Ecco, se guardiamo in prospettiva metanarrativa è come se l’Autore volesse offrire ai sui lettori pezzetti di vita finalizzati a ridisegnare nella contemporaneità una metafora dell’identità. La narrativa di Angelo Fortuna si pone infatti come rivitalizzazione dell’ethos culturale, sociale, antropologico e religioso della sua terra, richiamando in filigrana la questione dell’identità dell’uomo e il tema delle sue radici come “spazio di senso”. Non c’è dubbio allora che da questi racconti ne viene fuori un’operazione che da un certo punto di vista segue un “discorso storico-antropologico” che fissa alcuni punti sulla natura ontologica dell’uomo e anche di “geografia della memoria” , come ben si evince, del resto, dal racconto Luce nel mistero, ove l’Autore rievoca come nel giorno del 1 maggio “fin dal sorgere del sole, secondo tradizione, ogni famiglia o gruppo di amici ha già raggiunto la propria destinazione, ad esempio, una casetta di villeggiatura ad Avola Antica o a Borgellusa o alla Falconara o alla Palma o vicino al mare. Molti sono già sulla spiaggia del Lido o di Pantanello o presso l’antico molo di Mare Vecchio. Altri ancora si sono spinti oltre fino alla spiaggia della Cicirata, a Calabernardo e al lido di Noto, nonché in qualche abitazione campestre lungo la strada provinciale di Bochini. Presso l’ingresso del parco delle Rimembranze, a due passi dalla stazione ferroviaria, – scrive l’Autore – stazionano alcuni ragazzi in moto, quasi tutti in calzoncini e in atteggiamento balneare, pronti a raggiungere una delle tante giustamente decantate spiagge, come Fontane Bianche, Eloro, Pizzuta, Calamosche, ove meglio esercitare il loro gusto dell’esotico o anche, sognar non nuoce, nella speranza di qualcosa di nuovo, di un incontro galante per esempio”.
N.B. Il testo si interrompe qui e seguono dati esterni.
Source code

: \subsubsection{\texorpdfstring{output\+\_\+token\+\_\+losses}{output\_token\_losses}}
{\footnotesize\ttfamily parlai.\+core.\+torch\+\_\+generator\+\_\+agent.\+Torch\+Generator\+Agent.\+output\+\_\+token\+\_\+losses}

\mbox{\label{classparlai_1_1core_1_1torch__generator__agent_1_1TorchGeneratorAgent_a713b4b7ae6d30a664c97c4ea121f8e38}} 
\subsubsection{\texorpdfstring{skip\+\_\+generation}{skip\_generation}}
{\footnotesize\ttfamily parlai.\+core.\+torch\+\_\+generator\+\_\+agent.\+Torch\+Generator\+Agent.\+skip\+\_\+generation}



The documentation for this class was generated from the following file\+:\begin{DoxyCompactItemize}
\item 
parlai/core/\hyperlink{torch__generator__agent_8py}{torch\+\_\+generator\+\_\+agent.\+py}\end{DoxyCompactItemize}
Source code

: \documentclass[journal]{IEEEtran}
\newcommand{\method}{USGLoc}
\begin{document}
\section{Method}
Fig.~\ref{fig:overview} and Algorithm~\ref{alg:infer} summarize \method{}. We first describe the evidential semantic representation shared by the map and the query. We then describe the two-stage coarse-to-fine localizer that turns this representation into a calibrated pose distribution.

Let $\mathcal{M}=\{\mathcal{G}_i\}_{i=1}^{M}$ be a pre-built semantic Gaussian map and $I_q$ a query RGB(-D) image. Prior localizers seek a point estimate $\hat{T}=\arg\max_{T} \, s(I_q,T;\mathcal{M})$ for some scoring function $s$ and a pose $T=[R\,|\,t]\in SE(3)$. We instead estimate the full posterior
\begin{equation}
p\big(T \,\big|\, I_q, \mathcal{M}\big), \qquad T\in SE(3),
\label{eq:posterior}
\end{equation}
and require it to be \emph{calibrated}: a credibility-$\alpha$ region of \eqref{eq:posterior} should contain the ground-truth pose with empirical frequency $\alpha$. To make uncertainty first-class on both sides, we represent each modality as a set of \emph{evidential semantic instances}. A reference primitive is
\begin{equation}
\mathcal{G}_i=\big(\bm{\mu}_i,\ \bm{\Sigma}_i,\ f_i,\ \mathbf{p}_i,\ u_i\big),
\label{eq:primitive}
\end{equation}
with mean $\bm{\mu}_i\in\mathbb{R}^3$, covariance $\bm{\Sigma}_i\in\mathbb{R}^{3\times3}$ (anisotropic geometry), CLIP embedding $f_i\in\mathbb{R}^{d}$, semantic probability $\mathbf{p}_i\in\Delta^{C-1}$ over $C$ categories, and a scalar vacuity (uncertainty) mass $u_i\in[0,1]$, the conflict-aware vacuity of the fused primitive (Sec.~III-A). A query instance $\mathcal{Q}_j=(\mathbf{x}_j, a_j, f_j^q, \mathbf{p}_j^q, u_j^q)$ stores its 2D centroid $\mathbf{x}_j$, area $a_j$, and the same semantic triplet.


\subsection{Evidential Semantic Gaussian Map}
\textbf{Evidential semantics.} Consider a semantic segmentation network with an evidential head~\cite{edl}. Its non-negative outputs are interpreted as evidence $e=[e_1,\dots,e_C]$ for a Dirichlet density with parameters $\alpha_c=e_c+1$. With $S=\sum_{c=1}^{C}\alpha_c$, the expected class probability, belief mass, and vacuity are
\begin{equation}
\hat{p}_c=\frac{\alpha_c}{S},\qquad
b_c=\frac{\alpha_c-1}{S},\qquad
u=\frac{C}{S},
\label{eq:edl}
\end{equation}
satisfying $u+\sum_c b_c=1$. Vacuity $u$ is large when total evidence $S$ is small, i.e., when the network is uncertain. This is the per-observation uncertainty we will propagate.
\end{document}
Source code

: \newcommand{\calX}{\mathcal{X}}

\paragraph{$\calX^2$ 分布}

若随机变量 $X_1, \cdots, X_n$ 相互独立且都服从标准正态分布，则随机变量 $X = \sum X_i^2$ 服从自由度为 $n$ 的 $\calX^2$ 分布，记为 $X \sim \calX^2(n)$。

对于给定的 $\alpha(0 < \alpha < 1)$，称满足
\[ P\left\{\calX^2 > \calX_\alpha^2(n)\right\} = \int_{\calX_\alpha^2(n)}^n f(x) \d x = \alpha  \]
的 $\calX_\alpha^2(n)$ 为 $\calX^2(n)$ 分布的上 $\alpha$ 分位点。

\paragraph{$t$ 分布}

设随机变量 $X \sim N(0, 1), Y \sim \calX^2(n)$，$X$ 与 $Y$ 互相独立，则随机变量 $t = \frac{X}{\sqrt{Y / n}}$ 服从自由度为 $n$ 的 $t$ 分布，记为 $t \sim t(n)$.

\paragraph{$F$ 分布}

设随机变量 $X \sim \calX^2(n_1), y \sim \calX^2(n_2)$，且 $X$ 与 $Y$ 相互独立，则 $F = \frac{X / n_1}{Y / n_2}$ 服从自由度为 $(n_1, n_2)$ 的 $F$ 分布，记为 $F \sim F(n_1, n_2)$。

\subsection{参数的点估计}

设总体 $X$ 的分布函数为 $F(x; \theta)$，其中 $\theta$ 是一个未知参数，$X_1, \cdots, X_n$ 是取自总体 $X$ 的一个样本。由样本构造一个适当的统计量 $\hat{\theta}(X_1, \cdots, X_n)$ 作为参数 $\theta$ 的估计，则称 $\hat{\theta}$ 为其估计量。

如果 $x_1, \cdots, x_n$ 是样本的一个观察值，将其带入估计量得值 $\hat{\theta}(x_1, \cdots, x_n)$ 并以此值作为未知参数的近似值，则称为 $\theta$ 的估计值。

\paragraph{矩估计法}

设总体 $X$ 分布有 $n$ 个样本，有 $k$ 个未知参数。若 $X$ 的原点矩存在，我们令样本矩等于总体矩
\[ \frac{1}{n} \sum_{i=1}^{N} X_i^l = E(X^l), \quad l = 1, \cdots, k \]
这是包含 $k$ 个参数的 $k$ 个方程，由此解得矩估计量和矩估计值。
Dunque uno scenario di luoghi, luoghi che – per Angelo Fortuna – hanno una loro posizione geografica, spaziale, ma sono sempre, ovunque, una costruzione antropologica. Hanno sempre una loro storia, anche quando non decifrabile; sono il risultato dei rapporti tra le persone. Hanno una loro vita: nascono, vengono fondati, si modificano, mutano, possono morire, vengono abbandonati, possono rinascere.
Chiaramente l’operazione narrativa di Angelo Fortuna, e vengo al secondo livello, quello letterario, ha trovato approdo sulla pagina grazie alla sua immaginazione creativa e alla sua capacità di tradurre in sequenze letterarie le storie che egli narra. Per l’Autore non si è trattato di mettere insieme “un repertorio di avvenimenti o di personaggi”, ma di articolare una mappatura di riflessioni che passano attraverso personaggi, miti ed emblemi che si sono rivelati più a lungo e più intensamente memorabili nel vissuto collettivo della terra siracusana.
Questo libro ha pertanto un suo valore letterario perché le storie di vita che offre disegnano una sorta di “prosopo-grafia dal basso”, distribuita su racconti articolati sia su momenti soggettivi che su momenti comunitari, con un livello narrativo di memoria territoriale: la vita in famiglia, la scuola, i rapporti tra uomini e donne, gli approcci amorosi, le passioni, il tempo libero, la religiosità, i pellegrinaggi, l’esaltazione dei luoghi, le metamorfosi, gli scambi verbali, le problematiche giovanili, la quotidianità, il tema dell’immigrazione, del dolore, dell’indifferenza etc. In questo quadro narrativo trova un certo spazio la scuola, atteso che l’Autore ha vissuto, come docente e Preside, parecchi anni della sua esistenza nella realtà scolastica. Così i racconti Il secchione e la maliarda , Quel mazzolin di fiori, Una strana voce interiore rappresentano la ricostruzione di accadimenti sedimentati nella memoria scolastica dell’Autore.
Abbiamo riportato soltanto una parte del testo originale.